ChaptersChapter 16Page 2,256

Chapter 16: Wartime Travel For Masts

1942Page 2,256 of 5,444
Eruch caught the old man outside the station as he was about to board a tonga and handed him the journal. When the old man saw Meher Baba's picture in it, and Eruch revealed Baba's identity to him, he exploded in anger. He loudly abused Eruch for having kept it a secret all this time.

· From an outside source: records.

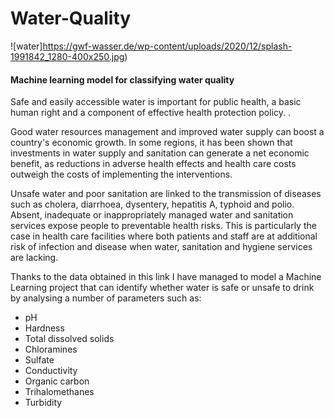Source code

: # Water-Quality

![water]https://gwf-wasser.de/wp-content/uploads/2020/12/splash-1991842_1280-400x250.jpg)


<h4>Machine learning model for classifying water quality</h4>

Safe and easily accessible water is important for public health, a basic human right and a component of effective health protection policy. . 

Good water resources management and improved water supply can boost a country's economic growth. In some regions, it has been shown that investments in water supply and sanitation can generate a net economic benefit, as reductions in adverse health effects and health care costs outweigh the costs of implementing the interventions.

Unsafe water and poor sanitation are linked to the transmission of diseases such as cholera, diarrhoea, dysentery, hepatitis A, typhoid and polio. Absent, inadequate or inappropriately managed water and sanitation services expose people to preventable health risks. This is particularly the case in health care facilities where both patients and staff are at additional risk of infection and disease when water, sanitation and hygiene services are lacking.

Thanks to the data obtained in this link I have managed to model a Machine Learning project that can identify whether water is safe or unsafe to drink by analysing a number of parameters such as:

- pH
- Hardness
- Total dissolved solids
- Chloramines
- Sulfate
- Conductivity
- Organic carbon
- Trihalomethanes
- Turbidity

Eruch tried to explain the Master's reasons for not seeing anyone and traveling incognito, saying, "You are so blessed to have journeyed with him for an hour when hundreds of his followers thirst for his darshan, which he does not allow even for a moment."
But the man would not listen, and cursed Eruch and his entire "younger generation." The man explained how restless he had felt in the other compartment, and that was why he kept returning to theirs, somehow irresistibly drawn to be near Baba after having longed for his darshan for so many years.
Eruch ran back to catch the train, and the old man ran after him. Eruch jumped on board. The man saw Baba leaning out of the window, without his dark glasses and hat, as if waiting for him. The old man bowed his head to him, and Baba placed his hand on his head in blessing as the train pulled away.
At the next junction, Baba stopped in Sholapur to contact two advanced souls. Ghuliappa Swami was an 80-year-old yogi of the fifth plane. Salik-like, though Ghuliappa Swami dressed and behaved as a man, he referred to himself "in the first person singular feminine, as if he were a woman."1
Mullah Baba was another very old mast, who was extremely dirty and unkempt, with long fingernails. He had sat in one place for fifteen years and was never known to have moved from that spot. He was renowned and revered by the people of Sholapur.
After one day in Sholapur, Baba returned to Meherabad on 6 January 1942. Later that day, Baba remarked about the war and India:
The greatest lesson that this war has taught to all of us is the futility of false values in life, such as wealth, property, [possessions], et cetera, which have no consideration or value at all when life itself is at stake. People with immense wealth, owning valuable properties which they have amassed and built up after years of thought, calculation, labor, and so forth, have to leave it all in an instant when life itself is in danger, as during air-raids or direct enemy attack.

Footnotes

  1. 1.William Donkin, The Wayfarers (Sufism Reoriented, 1969), p. 357.